* Excerpted data *
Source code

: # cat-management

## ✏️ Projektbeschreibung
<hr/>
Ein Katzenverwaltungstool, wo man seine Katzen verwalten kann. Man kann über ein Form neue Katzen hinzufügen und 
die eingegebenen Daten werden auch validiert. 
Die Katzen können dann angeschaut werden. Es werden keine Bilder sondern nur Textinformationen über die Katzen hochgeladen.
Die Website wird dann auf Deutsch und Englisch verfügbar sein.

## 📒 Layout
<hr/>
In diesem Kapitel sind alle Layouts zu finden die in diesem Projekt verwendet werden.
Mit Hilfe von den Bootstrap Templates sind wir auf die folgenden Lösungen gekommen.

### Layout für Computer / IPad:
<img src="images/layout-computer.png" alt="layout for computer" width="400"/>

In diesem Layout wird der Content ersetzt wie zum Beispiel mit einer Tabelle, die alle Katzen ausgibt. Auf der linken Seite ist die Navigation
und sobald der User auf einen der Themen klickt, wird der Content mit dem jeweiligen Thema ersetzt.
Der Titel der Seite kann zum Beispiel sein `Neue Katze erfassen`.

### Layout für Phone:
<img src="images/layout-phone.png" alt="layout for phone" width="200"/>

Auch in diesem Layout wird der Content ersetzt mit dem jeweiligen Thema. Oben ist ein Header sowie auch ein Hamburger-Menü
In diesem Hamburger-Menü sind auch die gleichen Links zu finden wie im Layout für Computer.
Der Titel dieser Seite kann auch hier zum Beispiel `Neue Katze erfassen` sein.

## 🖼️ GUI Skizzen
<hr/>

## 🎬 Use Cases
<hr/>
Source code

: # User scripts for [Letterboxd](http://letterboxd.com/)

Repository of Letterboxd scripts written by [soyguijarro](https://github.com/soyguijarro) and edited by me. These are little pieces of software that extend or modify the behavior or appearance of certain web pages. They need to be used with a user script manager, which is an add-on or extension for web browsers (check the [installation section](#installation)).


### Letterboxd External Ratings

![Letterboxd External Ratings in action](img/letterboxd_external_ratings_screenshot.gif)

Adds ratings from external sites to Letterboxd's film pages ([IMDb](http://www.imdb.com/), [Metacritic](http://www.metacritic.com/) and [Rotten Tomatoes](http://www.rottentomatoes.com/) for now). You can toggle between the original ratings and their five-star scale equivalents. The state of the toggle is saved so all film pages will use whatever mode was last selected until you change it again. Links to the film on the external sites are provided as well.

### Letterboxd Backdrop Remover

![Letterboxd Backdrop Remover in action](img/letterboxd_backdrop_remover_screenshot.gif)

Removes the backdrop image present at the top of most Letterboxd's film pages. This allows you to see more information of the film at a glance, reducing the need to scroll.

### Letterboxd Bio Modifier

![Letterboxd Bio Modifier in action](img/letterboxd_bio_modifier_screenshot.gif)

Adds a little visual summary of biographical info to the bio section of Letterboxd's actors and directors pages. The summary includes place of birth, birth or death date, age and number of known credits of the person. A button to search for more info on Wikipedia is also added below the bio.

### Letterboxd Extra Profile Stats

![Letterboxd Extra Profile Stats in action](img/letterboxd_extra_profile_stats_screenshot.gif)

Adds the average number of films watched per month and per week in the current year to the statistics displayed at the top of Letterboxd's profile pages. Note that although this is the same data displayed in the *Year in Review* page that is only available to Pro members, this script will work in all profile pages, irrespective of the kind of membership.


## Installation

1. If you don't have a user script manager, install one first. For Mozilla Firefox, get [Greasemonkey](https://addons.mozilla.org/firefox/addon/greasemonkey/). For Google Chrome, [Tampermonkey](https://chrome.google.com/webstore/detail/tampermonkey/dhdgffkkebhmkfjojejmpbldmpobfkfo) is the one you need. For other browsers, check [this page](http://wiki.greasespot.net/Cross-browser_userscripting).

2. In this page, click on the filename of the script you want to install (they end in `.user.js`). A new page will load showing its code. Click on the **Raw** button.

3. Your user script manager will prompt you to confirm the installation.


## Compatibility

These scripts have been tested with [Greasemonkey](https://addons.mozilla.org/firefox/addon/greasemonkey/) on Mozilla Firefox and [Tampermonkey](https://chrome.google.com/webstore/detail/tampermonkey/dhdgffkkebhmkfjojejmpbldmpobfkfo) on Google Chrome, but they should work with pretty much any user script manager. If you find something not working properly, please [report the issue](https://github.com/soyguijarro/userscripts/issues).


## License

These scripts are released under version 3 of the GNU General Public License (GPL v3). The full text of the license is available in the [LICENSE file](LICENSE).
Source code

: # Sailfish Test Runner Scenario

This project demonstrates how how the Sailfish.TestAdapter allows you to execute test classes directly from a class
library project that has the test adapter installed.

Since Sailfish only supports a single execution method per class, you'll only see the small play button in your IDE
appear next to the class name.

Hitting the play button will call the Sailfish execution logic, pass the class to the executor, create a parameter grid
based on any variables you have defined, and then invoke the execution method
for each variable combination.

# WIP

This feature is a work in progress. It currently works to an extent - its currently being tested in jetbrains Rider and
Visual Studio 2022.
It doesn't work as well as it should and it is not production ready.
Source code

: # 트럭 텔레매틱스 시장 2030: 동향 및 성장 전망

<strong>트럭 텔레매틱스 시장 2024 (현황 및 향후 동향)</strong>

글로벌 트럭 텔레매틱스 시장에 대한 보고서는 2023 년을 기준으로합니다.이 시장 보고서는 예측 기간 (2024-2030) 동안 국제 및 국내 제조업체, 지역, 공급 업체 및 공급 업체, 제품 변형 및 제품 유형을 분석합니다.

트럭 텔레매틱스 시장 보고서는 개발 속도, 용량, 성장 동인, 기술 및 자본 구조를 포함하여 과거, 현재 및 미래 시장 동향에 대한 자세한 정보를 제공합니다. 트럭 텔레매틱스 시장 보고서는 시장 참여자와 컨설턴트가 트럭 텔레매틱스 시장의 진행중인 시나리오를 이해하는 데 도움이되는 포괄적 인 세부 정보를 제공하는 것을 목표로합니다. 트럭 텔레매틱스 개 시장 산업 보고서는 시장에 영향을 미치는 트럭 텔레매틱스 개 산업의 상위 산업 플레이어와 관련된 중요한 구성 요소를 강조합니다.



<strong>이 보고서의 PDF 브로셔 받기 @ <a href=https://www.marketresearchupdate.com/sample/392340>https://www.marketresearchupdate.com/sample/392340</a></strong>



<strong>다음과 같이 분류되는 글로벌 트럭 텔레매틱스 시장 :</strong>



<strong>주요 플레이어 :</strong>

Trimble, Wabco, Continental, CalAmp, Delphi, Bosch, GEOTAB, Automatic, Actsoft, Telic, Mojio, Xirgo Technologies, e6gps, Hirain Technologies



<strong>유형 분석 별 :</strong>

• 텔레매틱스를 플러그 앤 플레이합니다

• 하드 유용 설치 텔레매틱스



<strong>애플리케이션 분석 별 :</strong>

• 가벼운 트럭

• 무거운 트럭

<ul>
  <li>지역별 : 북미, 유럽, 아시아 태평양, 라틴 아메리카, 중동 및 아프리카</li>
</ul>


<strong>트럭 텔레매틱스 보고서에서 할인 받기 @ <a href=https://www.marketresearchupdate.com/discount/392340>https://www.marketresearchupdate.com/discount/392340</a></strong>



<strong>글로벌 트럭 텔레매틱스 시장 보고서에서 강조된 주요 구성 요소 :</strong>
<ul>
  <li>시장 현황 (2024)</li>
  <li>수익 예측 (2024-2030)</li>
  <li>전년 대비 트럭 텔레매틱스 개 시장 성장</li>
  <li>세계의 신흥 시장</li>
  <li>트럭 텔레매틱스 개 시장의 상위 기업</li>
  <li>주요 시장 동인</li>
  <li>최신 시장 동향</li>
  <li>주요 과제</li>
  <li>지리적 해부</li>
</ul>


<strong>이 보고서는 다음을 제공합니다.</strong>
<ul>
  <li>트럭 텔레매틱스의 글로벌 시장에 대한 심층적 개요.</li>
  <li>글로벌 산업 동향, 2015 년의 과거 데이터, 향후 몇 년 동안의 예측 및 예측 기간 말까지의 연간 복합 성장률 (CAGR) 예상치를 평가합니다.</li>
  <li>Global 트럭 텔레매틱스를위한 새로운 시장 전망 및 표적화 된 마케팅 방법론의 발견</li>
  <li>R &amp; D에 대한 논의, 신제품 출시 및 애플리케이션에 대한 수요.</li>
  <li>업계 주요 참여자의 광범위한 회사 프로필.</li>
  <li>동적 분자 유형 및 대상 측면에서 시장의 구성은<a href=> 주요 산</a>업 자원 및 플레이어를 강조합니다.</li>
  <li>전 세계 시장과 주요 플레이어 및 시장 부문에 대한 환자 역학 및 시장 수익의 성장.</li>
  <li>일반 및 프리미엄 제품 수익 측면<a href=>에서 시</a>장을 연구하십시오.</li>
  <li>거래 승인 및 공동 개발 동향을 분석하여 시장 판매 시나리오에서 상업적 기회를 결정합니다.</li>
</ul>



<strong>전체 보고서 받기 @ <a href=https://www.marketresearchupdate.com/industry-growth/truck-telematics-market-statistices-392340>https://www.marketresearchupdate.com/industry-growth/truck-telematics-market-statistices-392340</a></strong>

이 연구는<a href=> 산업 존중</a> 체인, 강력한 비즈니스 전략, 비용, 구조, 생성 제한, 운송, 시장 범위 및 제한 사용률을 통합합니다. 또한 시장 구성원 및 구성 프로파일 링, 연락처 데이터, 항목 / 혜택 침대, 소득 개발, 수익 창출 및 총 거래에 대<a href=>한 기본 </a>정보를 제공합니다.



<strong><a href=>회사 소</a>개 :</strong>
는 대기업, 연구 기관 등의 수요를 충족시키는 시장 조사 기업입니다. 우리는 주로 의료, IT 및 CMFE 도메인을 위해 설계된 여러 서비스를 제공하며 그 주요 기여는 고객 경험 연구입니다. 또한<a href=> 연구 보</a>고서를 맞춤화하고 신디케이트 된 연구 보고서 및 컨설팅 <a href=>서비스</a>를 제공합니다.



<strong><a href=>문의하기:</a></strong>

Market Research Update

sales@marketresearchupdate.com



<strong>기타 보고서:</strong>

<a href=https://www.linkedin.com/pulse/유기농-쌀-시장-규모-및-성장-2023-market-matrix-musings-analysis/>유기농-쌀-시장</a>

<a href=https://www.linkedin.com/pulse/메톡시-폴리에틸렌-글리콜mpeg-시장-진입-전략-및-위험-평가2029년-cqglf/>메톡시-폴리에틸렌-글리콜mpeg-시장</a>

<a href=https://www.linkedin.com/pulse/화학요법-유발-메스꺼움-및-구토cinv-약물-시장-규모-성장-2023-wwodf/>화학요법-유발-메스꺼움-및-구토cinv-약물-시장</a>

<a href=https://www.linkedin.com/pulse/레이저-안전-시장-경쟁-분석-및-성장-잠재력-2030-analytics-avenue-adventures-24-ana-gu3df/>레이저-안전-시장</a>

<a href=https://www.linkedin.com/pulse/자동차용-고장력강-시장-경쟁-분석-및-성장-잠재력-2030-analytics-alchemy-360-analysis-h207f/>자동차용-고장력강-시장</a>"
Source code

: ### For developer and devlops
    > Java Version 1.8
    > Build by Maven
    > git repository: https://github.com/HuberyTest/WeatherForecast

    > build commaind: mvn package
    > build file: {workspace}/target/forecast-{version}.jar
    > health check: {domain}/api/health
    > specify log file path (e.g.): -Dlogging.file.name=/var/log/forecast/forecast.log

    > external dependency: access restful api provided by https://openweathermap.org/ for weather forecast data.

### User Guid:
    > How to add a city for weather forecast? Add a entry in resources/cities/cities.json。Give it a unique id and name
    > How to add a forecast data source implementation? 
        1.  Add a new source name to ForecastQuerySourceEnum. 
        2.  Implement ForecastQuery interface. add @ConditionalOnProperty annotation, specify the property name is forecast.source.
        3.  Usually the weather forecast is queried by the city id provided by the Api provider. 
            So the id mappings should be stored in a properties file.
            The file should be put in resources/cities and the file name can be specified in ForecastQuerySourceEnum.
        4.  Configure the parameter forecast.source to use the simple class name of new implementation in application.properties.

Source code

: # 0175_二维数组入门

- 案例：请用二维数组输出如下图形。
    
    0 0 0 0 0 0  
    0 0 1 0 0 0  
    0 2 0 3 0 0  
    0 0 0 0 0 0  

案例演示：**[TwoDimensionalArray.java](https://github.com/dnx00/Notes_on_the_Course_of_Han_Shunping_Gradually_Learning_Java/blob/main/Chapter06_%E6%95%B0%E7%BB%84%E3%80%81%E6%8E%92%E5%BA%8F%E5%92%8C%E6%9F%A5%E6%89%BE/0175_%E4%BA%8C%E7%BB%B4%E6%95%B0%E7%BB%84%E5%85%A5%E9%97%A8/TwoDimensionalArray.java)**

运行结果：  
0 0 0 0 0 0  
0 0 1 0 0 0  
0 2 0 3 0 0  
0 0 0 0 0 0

* What you are asked to do *
Print, please, the lines above from the very first through the one that holds "### Layout für Computer", both included, word for word and with nothing else.

* Your response *
Source code

: # cat-management

## ✏️ Projektbeschreibung
<hr/>
Ein Katzenverwaltungstool, wo man seine Katzen verwalten kann. Man kann über ein Form neue Katzen hinzufügen und 
die eingegebenen Daten werden auch validiert. 
Die Katzen können dann angeschaut werden. Es werden keine Bilder sondern nur Textinformationen über die Katzen hochgeladen.
Die Website wird dann auf Deutsch und Englisch verfügbar sein.

## 📒 Layout
<hr/>
In diesem Kapitel sind alle Layouts zu finden die in diesem Projekt verwendet werden.
Mit Hilfe von den Bootstrap Templates sind wir auf die folgenden Lösungen gekommen.

### Layout für Computer / IPad:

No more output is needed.